Syntora combines multiple AI and data technologies into a unified pipeline that ingests sales communications, understands them in context, and produces actionable recommendations. This page explains each technology layer and why it was chosen.

Architecture Overview

The data flow through Syntora follows this path:

Calls / Messages / CRM Data
        ↓
  Omnichannel Ingestion
        ↓
  Speech-to-Text (for calls)
        ↓
  Deal Context Assembly (RAG)
        ↓
  Dual LLM Analysis
        ↓
  Finding Aggregation & Scoring
        ↓
  Weekly Action Plan Generation

Each layer is purpose-built for sales communication analysis. Here's what each does and why.

Speech-to-Text Pipeline

Technologies: Nexara, OpenAI Whisper

Every phone call needs to be transcribed before analysis. Sales calls present unique challenges compared to general speech recognition:

  • Noisy phone audio — mobile connections, speakerphone, background office noise
  • Domain vocabulary — product names, pricing terms, industry jargon specific to each client
  • Two-speaker diarization — reliably separating the sales rep's speech from the customer's
  • Russian language optimization — most general STT models are tuned for English first

We use a dual-engine approach: Nexara for Russian-optimized recognition and Whisper for cross-validation on ambiguous segments. This catches transcription errors that a single engine would miss, especially on names, numbers, and technical terms that matter most in sales conversations.

Dual LLM Analysis

Technologies: OpenAI GPT, Google Gemini

Syntora uses two large language models in parallel rather than relying on a single one. This is a deliberate architectural choice for three reasons:

Why Two Models?

  1. Cross-validation — When both models agree on a finding (e.g., "the rep failed to handle a price objection"), confidence is high. When they disagree, the system flags the interaction for deeper review rather than making a potentially wrong call.

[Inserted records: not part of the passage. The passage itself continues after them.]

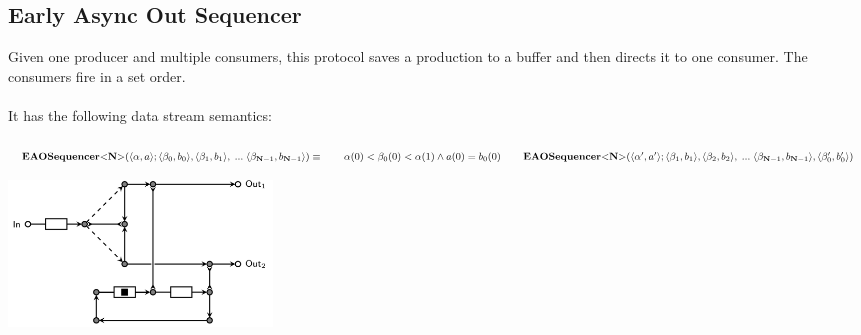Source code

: \subsection{Early Async Out Sequencer}
\begin{minipage}{.65\textwidth}
  Given one producer and multiple consumers, this protocol saves a production to a buffer and then directs it to one consumer. The consumers fire in a set order.\\\\
  It has the following data stream semantics:\\\\
  $
  \vspace{0.2cm}\eaoseq (\langle \alpha, a \rangle;\langle \beta_0, b_0 \rangle, \langle \beta_1, b_1 \rangle,\;...\; \langle \beta_{\textbf{N}-1}, b_{\textbf{N}-1} \rangle) \equiv
  \vspace{0.2cm} \hphantom \qquad \alpha(0) < \beta_0(0) < \alpha(1) \land a(0) = b_0(0) \\
  \hphantom \qquad \eaoseq (\langle \alpha', a' \rangle; \langle \beta_1, b_1 \rangle,\langle \beta_2, b_2 \rangle,\;...\; \langle \beta_{\textbf{N}-1}, b_{\textbf{N}-1} \rangle, \langle \beta_0', b_0' \rangle)
  $
\end{minipage}\hspace{0.05cm}
\begin{minipage}{.25\textwidth}
  \includegraphics[width=7cm]{img/eaoseq.png}\\
\end{minipage}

  2. Reduced hallucination — LLMs can confidently state things that didn't happen. Running two independent models and requiring consensus dramatically reduces false positives in scoring.

  3. Complementary strengths — Different models excel at different aspects of conversation analysis. One may better detect emotional tone, while the other catches logical gaps in objection handling.

What Each Analysis Evaluates

Dimension What the AI Looks For
Script adherence Did the rep follow the recommended conversation structure for this deal stage?
Objection handling Were objections acknowledged, explored, and addressed — or dismissed/ignored?
Upsell and cross-sell Did the rep offer relevant additional products? Used the right framing?
Next step commitment Did the call end with a concrete next action, or vague "I'll call you back"?
Emotional tone Was the rep confident, engaged, and empathetic — or rushed, bored, or defensive?
Compliance Were mandatory phrases spoken? Were prohibited topics avoided?
Deal risk signals Does this interaction suggest the deal is at risk of falling through?

Each dimension produces a score and, when issues are found, a specific recommendation tied to that rep and that deal.

RAG with Qdrant

Technology: Qdrant vector database

RAG (Retrieval-Augmented Generation) is what makes Syntora's analysis context-aware rather than generic. Here's why this matters:

The Problem with Context-Free Analysis

A generic AI analyzing a single call in isolation might flag "the rep didn't introduce themselves" — but if this is the 4th call with an existing client, an introduction would be awkward. Context matters.

How RAG Solves It

Before analyzing any interaction, the system retrieves relevant context from the vector database:

  • Deal history — all previous calls and messages in this deal
  • CRM data — deal stage, amount, products discussed, previous objections
  • Successful patterns — how top performers in this client's industry handle similar situations
  • Company-specific scripts — the recommended approach for this deal stage, customized for this business

This means the AI doesn't just evaluate "was this a good call?" — it evaluates "was this the right approach for this specific customer, at this deal stage, given what happened in previous conversations?"

Why Qdrant?

Qdrant is a high-performance vector database that enables semantic search — finding similar situations by meaning, not just keywords. When the system needs to find "how did our best reps handle a similar objection," Qdrant retrieves the most relevant examples in milliseconds, even across thousands of historical conversations.

Omnichannel Ingestion

Modern sales don't happen only on the phone. A typical deal might start with a call, continue in WhatsApp, involve email follow-ups, and be tracked in a CRM. Analyzing calls alone misses critical context.

Syntora ingests from:

Channel Data Captured
Phone calls Full transcription + emotional tone analysis
WhatsApp Message content + response times + media sharing
Telegram Message content + response times
CRM (Bitrix24, amoCRM) Deal stage changes, notes, task completion, pipeline movement

All channels are unified into a single deal timeline, so the AI sees the complete picture — not isolated fragments.

CRM Integration

Supported: Bitrix24, amoCRM (more planned)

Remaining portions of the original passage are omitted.